I know some folks here condition and I know poodles are supposed to have a coarse coat, how coarse I'm not sure my poodles have always been floofy


----------



## Simply_Samantha (Dec 11, 2014)

She's almost 15 months, and the coarseness is only the fur on her back, the fur that's changing colour. Just struck me as kind of odd....


----------



## twyla (Apr 28, 2010)

Mika is probably fading, most brown don't hold their color they lighten up. Poodles are supposed to have a beautiful dense, curly, and harsh textured coat. 

My Beatrice, who is a brown, is lightening


----------



## CharismaticMillie (Jun 16, 2010)

Those are called guard hairs. It sounds like she is grizzling out. It is normal for an adult standard poodle to develop coarse guard hairs along the back. And in many cases in blacks and browns they will be white/gray in color.

When she is clipped, the guard hairs will clip away to the length of the rest of the coat, but the guard hairs will always grow longer than the rest of the coat again after a few weeks.


----------



## Poodlebeguiled (May 27, 2013)

You'll have fun watching your brown Poodle change. I really wanted the brown Poodle in Matisse's litter but he was spoken for. I think it would be fun to see the change and cool to come out looking like CM's Millie. She's gorgeous. This brown Poodle my breeder had has not changed but retained that deep, rich, dark brown. But I'm glad I have my widdle Matisse. He's gorgeous and such a joy. They were right when they told me (here) that color doesn't matter that much once you fall in love. And they were right. Anyhow, have fun seeing what your puppy does in the color department. 

I'm glad we have CM here because she's really knowledgeable about these things. I didn't know anything about guard hairs...heard the term but really didn't know what they did. My dogs, both 18 months, maybe older...(I've been saying 18 months for months, I think. lol) don't show any different hair on their backs. Maurice is black but has some silver hair on various areas of his body...inside the legs, bum, underneath but not on his back. Not quite a tuxedo or any particular named thing...but some time I'll post a picture.
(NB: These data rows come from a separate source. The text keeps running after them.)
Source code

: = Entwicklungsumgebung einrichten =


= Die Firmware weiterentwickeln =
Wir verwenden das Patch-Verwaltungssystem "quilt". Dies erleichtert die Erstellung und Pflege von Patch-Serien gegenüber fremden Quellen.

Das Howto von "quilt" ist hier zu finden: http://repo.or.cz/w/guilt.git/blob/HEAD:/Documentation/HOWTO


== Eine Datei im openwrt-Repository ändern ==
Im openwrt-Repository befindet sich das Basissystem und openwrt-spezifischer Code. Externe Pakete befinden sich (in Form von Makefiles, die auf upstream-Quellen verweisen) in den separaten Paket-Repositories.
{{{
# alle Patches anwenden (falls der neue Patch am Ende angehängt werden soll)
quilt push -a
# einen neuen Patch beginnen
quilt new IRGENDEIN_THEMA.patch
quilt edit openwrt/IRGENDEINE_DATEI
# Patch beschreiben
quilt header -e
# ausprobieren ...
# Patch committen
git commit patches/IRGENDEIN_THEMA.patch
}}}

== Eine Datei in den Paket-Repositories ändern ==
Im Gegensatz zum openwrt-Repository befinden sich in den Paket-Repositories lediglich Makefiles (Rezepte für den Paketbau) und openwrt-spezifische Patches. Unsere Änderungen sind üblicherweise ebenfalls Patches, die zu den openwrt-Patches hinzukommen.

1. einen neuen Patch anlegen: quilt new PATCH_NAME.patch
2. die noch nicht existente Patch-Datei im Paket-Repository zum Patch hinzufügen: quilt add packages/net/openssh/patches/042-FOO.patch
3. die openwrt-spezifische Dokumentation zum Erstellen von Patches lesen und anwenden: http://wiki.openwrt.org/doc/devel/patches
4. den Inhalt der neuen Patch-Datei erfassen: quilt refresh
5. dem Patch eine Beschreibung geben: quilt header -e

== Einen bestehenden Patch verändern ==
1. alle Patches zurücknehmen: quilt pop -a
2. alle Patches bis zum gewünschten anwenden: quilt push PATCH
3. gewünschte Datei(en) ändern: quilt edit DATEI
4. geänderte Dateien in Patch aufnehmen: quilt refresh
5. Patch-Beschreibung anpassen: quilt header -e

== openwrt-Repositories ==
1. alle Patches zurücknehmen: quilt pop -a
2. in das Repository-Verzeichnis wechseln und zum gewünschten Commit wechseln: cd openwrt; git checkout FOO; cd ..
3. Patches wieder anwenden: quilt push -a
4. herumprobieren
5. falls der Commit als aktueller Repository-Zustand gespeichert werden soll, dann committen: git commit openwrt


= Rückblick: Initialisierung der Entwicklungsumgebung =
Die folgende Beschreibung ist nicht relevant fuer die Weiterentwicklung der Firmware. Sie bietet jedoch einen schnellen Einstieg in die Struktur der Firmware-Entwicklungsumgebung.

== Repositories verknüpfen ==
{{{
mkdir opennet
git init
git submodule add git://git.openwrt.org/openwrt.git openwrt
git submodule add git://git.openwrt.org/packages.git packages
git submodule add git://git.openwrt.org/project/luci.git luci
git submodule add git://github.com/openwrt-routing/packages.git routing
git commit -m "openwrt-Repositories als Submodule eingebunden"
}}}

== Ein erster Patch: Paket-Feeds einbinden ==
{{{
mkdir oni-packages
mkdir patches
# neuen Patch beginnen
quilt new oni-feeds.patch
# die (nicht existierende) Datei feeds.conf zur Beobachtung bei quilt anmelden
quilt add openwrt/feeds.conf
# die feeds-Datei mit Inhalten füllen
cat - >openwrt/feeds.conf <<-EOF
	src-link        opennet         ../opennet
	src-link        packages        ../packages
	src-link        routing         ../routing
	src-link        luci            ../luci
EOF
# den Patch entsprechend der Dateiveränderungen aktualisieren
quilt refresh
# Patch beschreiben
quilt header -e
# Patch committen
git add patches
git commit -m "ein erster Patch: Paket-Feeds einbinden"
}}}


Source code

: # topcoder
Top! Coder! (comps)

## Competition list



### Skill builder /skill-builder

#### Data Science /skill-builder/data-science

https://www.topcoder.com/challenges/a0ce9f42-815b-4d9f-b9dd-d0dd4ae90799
Matisse is all white. And their hair is fairly soft. Maybe they're still pretty young. They _are_ described as having course hair so in time, they will probably get courser. I think this show coat I have on Matisse keeps his hair soft because it's so long. (?) Anyhow, fret not. Course hair is in. Guard hairs are in. Café is totally cool and so is silver beige.


----------



## Simply_Samantha (Dec 11, 2014)

For sure! Of course I love her to pieces no matter what, I was more curious than anything. Mika was a rescue, so I have no history of her lineage so it's all surprises!


----------